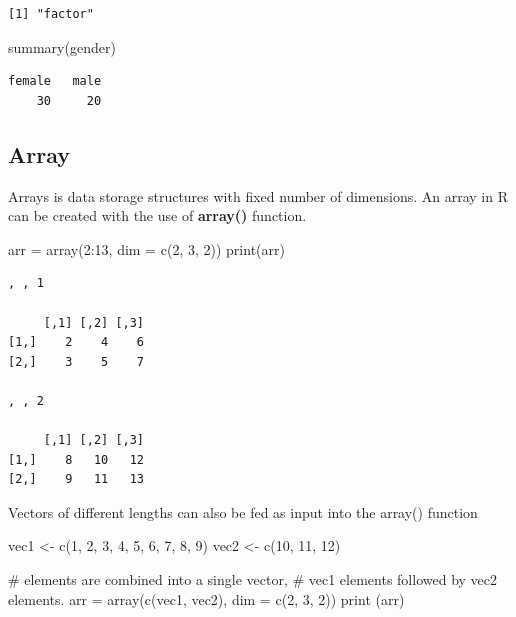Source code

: \documentclass[
  letterpaper,
  DIV=11,
  numbers=noendperiod]{scrreprt}
\newenvironment{Shaded}{\begin{snugshade}}{\end{snugshade}}
\newcommand{\AttributeTok}[1]{\textcolor[rgb]{0.40,0.45,0.13}{#1}}
\newcommand{\CommentTok}[1]{\textcolor[rgb]{0.37,0.37,0.37}{#1}}
\newcommand{\DecValTok}[1]{\textcolor[rgb]{0.68,0.00,0.00}{#1}}
\newcommand{\FunctionTok}[1]{\textcolor[rgb]{0.28,0.35,0.67}{#1}}
\newcommand{\NormalTok}[1]{\textcolor[rgb]{0.00,0.23,0.31}{#1}}
\newcommand{\OtherTok}[1]{\textcolor[rgb]{0.00,0.23,0.31}{#1}}
\newcommand{\SpecialCharTok}[1]{\textcolor[rgb]{0.37,0.37,0.37}{#1}}
\begin{document}
\begin{verbatim}
[1] "factor"
\end{verbatim}

\begin{Shaded}
\begin{Highlighting}[]
\FunctionTok{summary}\NormalTok{(gender)}
\end{Highlighting}
\end{Shaded}

\begin{verbatim}
female   male 
    30     20 
\end{verbatim}

\hypertarget{array}{%
\subsection{Array}\label{array}}

Arrays is data storage structures with fixed number of dimensions. An
array in R can be created with the use of \textbf{array()} function.

\begin{Shaded}
\begin{Highlighting}[]
\NormalTok{arr }\OtherTok{=} \FunctionTok{array}\NormalTok{(}\DecValTok{2}\SpecialCharTok{:}\DecValTok{13}\NormalTok{, }\AttributeTok{dim =} \FunctionTok{c}\NormalTok{(}\DecValTok{2}\NormalTok{, }\DecValTok{3}\NormalTok{, }\DecValTok{2}\NormalTok{))}
\FunctionTok{print}\NormalTok{(arr)}
\end{Highlighting}
\end{Shaded}

\begin{verbatim}
, , 1

     [,1] [,2] [,3]
[1,]    2    4    6
[2,]    3    5    7

, , 2

     [,1] [,2] [,3]
[1,]    8   10   12
[2,]    9   11   13
\end{verbatim}

Vectors of different lengths can also be fed as input into the array()
function

\begin{Shaded}
\begin{Highlighting}[]
\NormalTok{vec1 }\OtherTok{\textless{}{-}} \FunctionTok{c}\NormalTok{(}\DecValTok{1}\NormalTok{, }\DecValTok{2}\NormalTok{, }\DecValTok{3}\NormalTok{, }\DecValTok{4}\NormalTok{, }\DecValTok{5}\NormalTok{, }\DecValTok{6}\NormalTok{, }\DecValTok{7}\NormalTok{, }\DecValTok{8}\NormalTok{, }\DecValTok{9}\NormalTok{)}
\NormalTok{vec2 }\OtherTok{\textless{}{-}} \FunctionTok{c}\NormalTok{(}\DecValTok{10}\NormalTok{, }\DecValTok{11}\NormalTok{, }\DecValTok{12}\NormalTok{)}
  
\CommentTok{\# elements are combined into a single vector, }
\CommentTok{\# vec1 elements followed by vec2 elements.}
\NormalTok{arr }\OtherTok{=} \FunctionTok{array}\NormalTok{(}\FunctionTok{c}\NormalTok{(vec1, vec2), }\AttributeTok{dim =} \FunctionTok{c}\NormalTok{(}\DecValTok{2}\NormalTok{, }\DecValTok{3}\NormalTok{, }\DecValTok{2}\NormalTok{))}
\FunctionTok{print}\NormalTok{ (arr)}
\end{Highlighting}
\end{Shaded}
\end{document}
• • • •
-- EXERCISE INSTRUCTIONS --
Lines in the data containing the string "textless" are to be counted; give that number alone.

-- EXPECTED ANSWER --
2